What the task asks:
Using the records below, quote only the span that opens with the line containing "- Supports advanced" and closes with the line containing "For more details, refer", exactly and inclusively.

Start of Exercise inputs

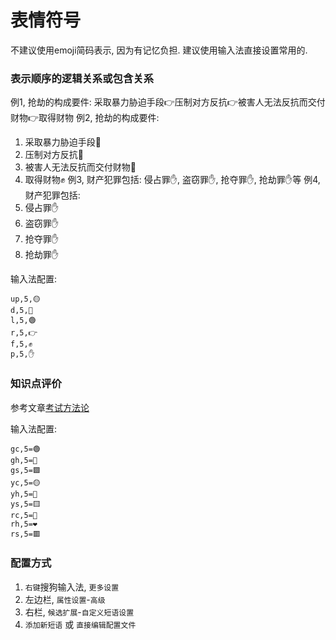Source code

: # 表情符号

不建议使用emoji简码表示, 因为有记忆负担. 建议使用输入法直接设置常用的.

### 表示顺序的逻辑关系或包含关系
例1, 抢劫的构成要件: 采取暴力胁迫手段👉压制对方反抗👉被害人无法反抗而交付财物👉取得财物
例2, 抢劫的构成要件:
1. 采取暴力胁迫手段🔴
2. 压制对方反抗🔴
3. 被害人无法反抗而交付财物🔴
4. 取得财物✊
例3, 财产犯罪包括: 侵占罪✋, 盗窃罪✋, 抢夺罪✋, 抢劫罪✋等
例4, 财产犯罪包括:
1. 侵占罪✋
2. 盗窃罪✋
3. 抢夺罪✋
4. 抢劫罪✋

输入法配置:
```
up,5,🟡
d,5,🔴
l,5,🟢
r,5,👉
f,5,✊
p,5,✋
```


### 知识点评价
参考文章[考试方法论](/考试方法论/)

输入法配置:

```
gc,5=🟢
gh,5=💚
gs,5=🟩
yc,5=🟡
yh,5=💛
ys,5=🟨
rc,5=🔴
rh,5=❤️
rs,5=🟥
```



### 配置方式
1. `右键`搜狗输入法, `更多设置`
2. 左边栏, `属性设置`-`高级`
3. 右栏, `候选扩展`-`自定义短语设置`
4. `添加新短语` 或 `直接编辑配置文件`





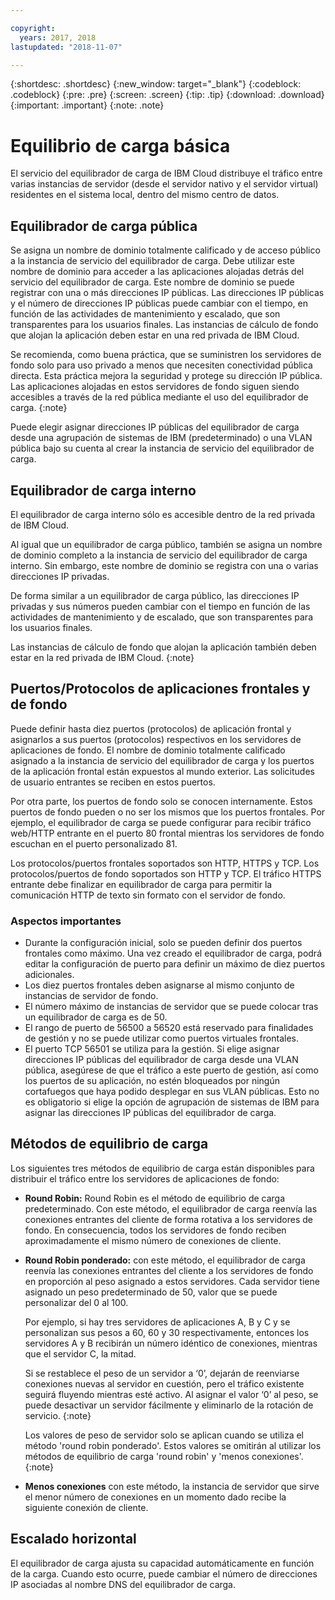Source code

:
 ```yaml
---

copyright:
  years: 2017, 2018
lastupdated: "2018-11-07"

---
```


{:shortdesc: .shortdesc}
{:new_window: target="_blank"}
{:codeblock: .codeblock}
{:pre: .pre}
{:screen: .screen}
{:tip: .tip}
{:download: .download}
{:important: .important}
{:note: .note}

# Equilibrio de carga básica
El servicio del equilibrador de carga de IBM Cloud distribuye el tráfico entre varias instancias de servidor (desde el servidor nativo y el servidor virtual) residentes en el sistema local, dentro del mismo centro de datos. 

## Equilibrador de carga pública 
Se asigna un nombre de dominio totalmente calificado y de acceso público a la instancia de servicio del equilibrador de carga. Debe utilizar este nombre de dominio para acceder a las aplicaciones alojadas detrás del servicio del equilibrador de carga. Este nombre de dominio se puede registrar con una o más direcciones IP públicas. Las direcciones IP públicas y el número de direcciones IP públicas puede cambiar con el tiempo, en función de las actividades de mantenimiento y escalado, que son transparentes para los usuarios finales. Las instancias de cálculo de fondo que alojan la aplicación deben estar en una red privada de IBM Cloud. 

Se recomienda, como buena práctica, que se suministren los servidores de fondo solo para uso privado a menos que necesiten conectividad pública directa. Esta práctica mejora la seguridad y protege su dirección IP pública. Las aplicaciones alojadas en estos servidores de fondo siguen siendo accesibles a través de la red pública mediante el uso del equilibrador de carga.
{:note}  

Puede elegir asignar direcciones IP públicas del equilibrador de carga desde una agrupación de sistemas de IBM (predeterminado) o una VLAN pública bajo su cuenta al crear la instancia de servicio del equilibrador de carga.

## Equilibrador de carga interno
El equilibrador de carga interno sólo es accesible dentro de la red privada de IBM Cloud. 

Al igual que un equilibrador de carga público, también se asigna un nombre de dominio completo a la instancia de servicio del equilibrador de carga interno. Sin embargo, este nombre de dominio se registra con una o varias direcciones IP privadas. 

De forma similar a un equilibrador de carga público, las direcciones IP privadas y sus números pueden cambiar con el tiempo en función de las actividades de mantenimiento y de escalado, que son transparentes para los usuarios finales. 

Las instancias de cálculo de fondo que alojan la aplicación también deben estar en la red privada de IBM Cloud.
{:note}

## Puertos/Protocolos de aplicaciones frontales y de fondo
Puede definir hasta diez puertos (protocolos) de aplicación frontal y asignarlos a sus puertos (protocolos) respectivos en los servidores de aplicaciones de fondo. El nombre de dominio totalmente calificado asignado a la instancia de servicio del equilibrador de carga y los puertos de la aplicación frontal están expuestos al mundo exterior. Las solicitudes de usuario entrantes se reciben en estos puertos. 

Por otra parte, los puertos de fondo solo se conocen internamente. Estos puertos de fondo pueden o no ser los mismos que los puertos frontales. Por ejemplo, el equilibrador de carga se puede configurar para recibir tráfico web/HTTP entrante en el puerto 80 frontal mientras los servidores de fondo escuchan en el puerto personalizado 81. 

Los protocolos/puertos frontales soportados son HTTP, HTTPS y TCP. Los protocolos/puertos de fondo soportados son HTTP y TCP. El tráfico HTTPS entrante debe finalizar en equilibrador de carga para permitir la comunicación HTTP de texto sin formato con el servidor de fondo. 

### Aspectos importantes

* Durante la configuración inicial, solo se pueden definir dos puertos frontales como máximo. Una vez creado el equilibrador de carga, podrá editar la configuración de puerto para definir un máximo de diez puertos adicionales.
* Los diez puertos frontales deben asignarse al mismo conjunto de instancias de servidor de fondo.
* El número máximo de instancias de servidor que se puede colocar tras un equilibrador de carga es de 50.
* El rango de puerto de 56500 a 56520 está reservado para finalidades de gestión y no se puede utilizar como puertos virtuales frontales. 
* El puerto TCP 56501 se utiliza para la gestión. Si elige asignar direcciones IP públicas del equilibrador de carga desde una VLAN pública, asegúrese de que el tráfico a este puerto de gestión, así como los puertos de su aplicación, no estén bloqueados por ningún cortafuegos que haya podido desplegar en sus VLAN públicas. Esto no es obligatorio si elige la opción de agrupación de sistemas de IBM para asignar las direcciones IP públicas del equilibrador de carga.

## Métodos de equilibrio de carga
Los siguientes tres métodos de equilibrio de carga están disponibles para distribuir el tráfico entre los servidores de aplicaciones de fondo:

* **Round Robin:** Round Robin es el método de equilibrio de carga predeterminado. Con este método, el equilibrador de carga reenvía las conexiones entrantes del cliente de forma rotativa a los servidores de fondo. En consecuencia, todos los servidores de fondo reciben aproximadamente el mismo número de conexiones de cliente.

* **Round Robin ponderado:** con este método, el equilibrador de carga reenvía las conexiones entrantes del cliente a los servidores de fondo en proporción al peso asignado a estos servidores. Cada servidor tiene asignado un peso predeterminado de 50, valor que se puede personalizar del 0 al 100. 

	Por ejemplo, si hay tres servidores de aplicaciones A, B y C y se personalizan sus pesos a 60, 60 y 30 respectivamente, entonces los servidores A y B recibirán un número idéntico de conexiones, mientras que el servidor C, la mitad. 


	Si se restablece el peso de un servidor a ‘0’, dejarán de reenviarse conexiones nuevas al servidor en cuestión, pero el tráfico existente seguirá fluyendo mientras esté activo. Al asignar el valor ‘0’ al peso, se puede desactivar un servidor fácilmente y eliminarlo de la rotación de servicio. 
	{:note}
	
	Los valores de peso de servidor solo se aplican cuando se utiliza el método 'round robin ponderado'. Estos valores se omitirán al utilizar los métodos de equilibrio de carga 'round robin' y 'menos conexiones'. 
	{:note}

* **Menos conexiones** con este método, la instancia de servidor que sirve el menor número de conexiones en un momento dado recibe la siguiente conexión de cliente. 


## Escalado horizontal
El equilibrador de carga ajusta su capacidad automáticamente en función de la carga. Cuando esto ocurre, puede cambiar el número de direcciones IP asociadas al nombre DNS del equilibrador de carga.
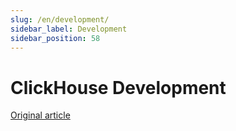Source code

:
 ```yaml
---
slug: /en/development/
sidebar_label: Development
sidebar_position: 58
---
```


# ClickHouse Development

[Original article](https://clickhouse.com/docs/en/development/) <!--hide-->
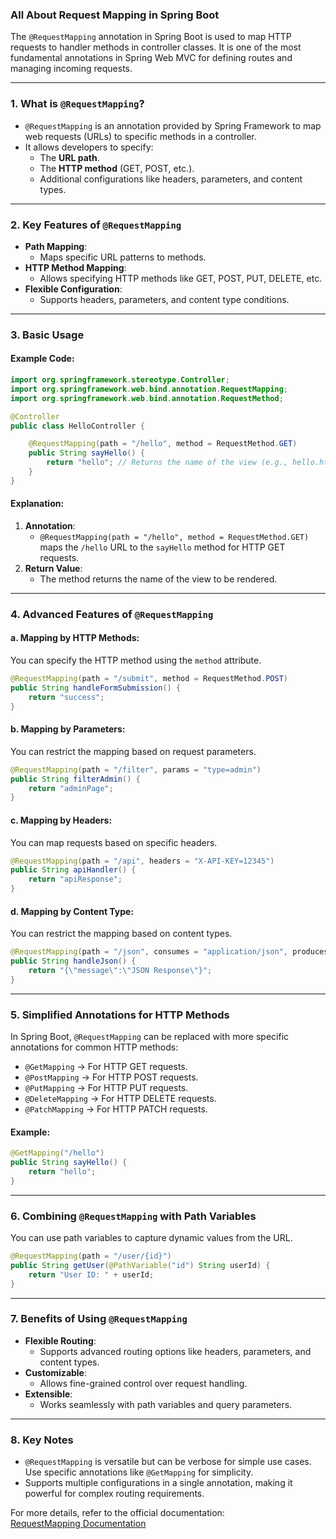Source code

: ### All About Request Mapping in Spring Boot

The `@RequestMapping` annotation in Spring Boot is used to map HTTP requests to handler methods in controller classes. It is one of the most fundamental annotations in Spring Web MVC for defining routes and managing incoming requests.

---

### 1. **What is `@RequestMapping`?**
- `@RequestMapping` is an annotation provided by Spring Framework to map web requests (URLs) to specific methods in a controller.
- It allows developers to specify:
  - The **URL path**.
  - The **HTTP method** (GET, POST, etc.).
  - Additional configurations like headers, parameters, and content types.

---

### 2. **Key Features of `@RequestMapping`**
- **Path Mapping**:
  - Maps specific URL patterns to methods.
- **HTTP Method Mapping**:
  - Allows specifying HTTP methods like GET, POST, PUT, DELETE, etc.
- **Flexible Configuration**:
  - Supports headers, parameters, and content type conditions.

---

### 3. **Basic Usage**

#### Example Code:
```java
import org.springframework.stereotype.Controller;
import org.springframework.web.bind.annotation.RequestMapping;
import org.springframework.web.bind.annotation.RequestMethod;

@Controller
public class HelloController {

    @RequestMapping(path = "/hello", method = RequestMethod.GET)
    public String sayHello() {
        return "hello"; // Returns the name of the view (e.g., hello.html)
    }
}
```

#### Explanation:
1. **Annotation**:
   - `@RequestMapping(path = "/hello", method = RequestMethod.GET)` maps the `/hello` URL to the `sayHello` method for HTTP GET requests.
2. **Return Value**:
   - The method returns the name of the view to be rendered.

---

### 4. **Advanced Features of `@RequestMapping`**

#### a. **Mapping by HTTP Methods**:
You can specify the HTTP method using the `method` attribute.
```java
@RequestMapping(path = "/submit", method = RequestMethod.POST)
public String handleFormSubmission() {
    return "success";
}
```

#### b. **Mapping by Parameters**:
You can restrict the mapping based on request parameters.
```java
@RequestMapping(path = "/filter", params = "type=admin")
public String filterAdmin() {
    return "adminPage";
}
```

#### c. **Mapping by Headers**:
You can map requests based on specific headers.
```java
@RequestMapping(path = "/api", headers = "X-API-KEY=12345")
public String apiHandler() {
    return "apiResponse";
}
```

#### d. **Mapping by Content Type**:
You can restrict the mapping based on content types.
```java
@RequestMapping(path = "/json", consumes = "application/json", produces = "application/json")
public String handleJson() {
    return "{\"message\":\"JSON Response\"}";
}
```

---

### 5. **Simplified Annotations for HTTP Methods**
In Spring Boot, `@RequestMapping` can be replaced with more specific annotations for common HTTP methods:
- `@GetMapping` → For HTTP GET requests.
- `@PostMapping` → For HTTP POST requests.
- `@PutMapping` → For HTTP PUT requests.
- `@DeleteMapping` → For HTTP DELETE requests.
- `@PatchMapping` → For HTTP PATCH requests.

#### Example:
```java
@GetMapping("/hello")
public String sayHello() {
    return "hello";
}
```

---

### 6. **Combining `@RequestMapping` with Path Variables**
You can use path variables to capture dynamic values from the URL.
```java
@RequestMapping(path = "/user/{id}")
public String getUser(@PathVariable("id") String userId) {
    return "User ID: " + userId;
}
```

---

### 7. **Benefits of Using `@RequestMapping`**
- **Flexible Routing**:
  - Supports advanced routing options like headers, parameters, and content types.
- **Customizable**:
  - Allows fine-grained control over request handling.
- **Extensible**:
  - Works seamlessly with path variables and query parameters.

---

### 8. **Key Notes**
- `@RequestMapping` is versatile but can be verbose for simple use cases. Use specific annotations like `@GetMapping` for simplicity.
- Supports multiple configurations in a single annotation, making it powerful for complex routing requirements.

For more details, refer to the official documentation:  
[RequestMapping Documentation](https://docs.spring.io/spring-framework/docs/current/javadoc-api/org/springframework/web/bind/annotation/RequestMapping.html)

End of Exercise inputs

Exercise output:
  - Supports advanced routing options like headers, parameters, and content types.
- **Customizable**:
  - Allows fine-grained control over request handling.
- **Extensible**:
  - Works seamlessly with path variables and query parameters.

---

### 8. **Key Notes**
- `@RequestMapping` is versatile but can be verbose for simple use cases. Use specific annotations like `@GetMapping` for simplicity.
- Supports multiple configurations in a single annotation, making it powerful for complex routing requirements.

For more details, refer to the official documentation:  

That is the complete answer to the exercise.